**Activity**.
What lines in the data hold the string "long"? Show them.

**Information shown**.
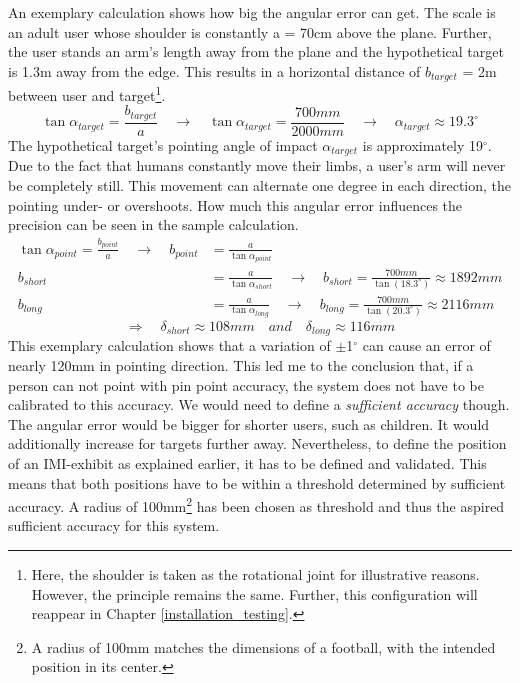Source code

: An exemplary calculation shows how big the angular error can get. The scale is an adult user whose shoulder is constantly a = 70cm above the plane. Further, the user stands an arm's length away from the plane and the hypothetical target is 1.3m away from the edge. This results in a horizontal distance of $b_{target}$ = 2m between user and target\footnote{Here, the shoulder is taken as the rotational joint for illustrative reasons. However, the principle remains the same. Further, this configuration will reappear in Chapter \ref{installation_testing}.}.
$$\tan{\alpha_{target}} = \frac{b_{target}}{a} \quad \to \quad \tan{\alpha_{target}} = \frac{700mm}{2000mm} \quad \to \quad \alpha_{target} \approx 19.3^\circ$$
The hypothetical target's pointing angle of impact $\alpha_{target}$ is approximately 19$^\circ$. Due to the fact that humans constantly move their limbs, a user's arm will never be completely still. This movement can alternate one degree in each direction, the pointing under- or overshoots. How much this angular error influences the precision can be seen in the sample calculation.
\begin{align*}
	\tan{\alpha_{point}} = \frac{b_{point}}{a} \quad \to \quad b_{point} &= \frac{a}{\tan{\alpha_{point}}}
	\\
	b_{short} &= \frac{a}{\tan{\alpha_{short}}} \quad \to \quad b_{short} = \frac{700mm}{\tan{(18.3^\circ)}} \approx 1892mm
	\\
	b_{long} &= \frac{a}{\tan{\alpha_{long}}} \quad \to \quad b_{long} = \frac{700mm}{\tan{(20.3^\circ)}} \approx 2116mm
\end{align*}
$$\Rightarrow \quad \delta_{short} \approx 108mm \quad and \quad \delta_{long} \approx 116mm$$
This exemplary calculation shows that a variation of $\pm$1$^\circ$ can cause an error of nearly 120mm in pointing direction. This led me to the conclusion that, if a person can not point with pin point accuracy, the system does not have to be calibrated to this accuracy. We would need to define a \textit{sufficient accuracy} though. The angular error would be bigger for shorter users, such as children. It would additionally increase for targets further away. Nevertheless, to define the position of an \ac{IMI}-exhibit as explained earlier, it has to be defined and validated. This means that both positions have to be within a threshold determined by sufficient accuracy. A radius of 100mm\footnote{A radius of 100mm matches the dimensions of a football, with the intended position in its center.} has been chosen as threshold and thus the aspired sufficient accuracy for this system.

**Answer section**.
	b_{long} &= \frac{a}{\tan{\alpha_{long}}} \quad \to \quad b_{long} = \frac{700mm}{\tan{(20.3^\circ)}} \approx 2116mm
$$\Rightarrow \quad \delta_{short} \approx 108mm \quad and \quad \delta_{long} \approx 116mm$$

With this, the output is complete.